# [Exercise requirements]
Wherever the word "Life" shows up in the data, report the line it sits in.

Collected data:
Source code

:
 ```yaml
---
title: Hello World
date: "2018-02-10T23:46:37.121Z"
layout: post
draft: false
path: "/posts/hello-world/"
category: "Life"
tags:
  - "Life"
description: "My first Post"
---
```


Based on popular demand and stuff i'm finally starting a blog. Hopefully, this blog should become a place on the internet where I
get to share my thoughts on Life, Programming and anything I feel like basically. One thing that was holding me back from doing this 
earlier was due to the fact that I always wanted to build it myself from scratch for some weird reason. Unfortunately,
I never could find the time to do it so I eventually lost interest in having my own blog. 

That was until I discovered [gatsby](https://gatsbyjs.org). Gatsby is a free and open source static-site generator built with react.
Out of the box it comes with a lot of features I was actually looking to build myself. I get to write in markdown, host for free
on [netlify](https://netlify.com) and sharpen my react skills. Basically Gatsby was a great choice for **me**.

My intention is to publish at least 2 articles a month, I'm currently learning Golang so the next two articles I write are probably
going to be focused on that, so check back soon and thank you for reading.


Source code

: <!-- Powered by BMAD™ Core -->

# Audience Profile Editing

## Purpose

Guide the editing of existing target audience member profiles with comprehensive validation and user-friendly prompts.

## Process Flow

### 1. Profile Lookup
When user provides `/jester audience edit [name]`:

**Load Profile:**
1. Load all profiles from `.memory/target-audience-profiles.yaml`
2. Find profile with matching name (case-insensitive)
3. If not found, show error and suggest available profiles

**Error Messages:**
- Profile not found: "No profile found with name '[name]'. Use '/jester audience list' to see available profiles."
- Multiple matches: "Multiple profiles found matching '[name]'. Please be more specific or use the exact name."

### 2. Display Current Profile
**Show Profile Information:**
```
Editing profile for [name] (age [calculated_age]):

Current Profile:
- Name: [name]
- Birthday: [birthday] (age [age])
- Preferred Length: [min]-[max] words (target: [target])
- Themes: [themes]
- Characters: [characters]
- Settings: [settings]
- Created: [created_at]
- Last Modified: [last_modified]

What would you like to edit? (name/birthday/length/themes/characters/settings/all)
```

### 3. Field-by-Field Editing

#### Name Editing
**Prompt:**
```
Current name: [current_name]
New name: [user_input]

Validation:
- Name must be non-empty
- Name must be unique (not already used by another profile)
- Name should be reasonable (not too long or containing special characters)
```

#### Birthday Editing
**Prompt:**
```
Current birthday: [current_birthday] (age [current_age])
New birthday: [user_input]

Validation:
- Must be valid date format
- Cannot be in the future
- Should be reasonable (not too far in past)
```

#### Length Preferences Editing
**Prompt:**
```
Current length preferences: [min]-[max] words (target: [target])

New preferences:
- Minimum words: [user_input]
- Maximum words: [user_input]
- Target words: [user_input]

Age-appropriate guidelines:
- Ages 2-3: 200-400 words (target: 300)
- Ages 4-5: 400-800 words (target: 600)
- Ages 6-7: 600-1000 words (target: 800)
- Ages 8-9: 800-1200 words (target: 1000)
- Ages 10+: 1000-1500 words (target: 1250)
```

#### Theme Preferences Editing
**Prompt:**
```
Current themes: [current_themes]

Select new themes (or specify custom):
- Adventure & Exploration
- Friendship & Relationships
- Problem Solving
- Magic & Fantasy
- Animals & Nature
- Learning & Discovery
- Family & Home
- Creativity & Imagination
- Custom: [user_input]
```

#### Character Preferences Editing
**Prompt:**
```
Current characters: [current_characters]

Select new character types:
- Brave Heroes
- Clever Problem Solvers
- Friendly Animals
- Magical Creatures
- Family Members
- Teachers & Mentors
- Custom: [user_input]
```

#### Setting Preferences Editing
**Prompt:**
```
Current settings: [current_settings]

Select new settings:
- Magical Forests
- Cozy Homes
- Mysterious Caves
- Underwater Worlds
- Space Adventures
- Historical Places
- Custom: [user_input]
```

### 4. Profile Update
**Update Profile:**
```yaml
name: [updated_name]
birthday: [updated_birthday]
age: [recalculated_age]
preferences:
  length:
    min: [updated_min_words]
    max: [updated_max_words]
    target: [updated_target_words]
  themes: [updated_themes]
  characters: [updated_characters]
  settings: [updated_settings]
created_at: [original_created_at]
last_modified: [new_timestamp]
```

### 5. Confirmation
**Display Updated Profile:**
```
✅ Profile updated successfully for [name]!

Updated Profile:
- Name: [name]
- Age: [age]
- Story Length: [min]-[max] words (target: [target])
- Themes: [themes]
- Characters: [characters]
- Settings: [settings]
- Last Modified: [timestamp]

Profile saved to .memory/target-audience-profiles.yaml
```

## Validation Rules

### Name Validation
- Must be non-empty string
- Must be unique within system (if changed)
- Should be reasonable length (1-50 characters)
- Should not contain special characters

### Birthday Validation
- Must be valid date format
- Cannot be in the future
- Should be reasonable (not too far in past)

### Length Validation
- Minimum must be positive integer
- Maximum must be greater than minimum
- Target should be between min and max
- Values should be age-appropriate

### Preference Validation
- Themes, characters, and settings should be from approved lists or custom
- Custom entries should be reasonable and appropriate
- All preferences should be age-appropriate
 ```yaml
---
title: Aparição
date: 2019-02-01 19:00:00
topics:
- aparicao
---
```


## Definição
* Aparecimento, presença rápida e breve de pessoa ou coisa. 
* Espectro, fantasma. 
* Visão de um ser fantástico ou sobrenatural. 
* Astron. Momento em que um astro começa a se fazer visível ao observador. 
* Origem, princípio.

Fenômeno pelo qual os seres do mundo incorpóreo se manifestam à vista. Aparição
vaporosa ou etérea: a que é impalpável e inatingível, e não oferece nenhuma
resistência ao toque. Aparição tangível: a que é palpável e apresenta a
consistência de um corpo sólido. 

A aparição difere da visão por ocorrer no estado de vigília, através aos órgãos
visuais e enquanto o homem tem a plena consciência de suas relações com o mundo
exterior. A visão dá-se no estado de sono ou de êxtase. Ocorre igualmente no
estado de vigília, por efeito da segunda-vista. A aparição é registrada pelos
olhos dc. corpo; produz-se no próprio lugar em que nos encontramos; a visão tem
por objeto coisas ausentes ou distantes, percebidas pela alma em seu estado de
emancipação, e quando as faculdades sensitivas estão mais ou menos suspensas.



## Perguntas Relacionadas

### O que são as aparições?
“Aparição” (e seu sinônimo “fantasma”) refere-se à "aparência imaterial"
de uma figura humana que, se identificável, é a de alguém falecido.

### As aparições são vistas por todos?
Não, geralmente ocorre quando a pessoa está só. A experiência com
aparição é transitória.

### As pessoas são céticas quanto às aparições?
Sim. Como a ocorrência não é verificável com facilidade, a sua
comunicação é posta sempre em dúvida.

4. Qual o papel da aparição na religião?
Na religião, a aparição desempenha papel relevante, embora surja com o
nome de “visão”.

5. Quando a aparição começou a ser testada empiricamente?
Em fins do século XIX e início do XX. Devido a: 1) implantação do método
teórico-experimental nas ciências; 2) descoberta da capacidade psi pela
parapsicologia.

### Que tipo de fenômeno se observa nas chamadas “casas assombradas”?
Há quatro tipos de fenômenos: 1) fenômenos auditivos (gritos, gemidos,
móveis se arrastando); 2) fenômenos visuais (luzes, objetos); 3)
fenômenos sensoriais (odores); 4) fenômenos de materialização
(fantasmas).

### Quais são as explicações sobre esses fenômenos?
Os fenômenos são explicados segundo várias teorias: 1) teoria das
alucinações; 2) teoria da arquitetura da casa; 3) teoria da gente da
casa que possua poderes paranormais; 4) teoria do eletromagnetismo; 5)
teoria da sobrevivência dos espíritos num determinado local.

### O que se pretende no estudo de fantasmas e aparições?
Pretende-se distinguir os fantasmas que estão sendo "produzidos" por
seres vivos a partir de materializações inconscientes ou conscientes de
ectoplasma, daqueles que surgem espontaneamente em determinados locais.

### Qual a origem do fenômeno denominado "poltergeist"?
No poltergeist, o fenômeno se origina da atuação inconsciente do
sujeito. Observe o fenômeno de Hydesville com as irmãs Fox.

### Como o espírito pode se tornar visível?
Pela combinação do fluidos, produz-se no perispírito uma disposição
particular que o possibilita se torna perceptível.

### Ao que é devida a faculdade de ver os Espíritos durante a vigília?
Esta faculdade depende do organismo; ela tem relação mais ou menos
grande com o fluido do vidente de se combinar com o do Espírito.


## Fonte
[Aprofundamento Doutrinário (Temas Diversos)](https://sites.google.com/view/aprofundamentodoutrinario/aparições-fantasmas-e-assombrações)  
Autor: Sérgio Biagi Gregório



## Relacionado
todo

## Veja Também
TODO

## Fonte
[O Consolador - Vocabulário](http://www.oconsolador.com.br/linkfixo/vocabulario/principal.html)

# [Exercise output]
category: "Life"
  - "Life"
get to share my thoughts on Life, Programming and anything I feel like basically. One thing that was holding me back from doing this 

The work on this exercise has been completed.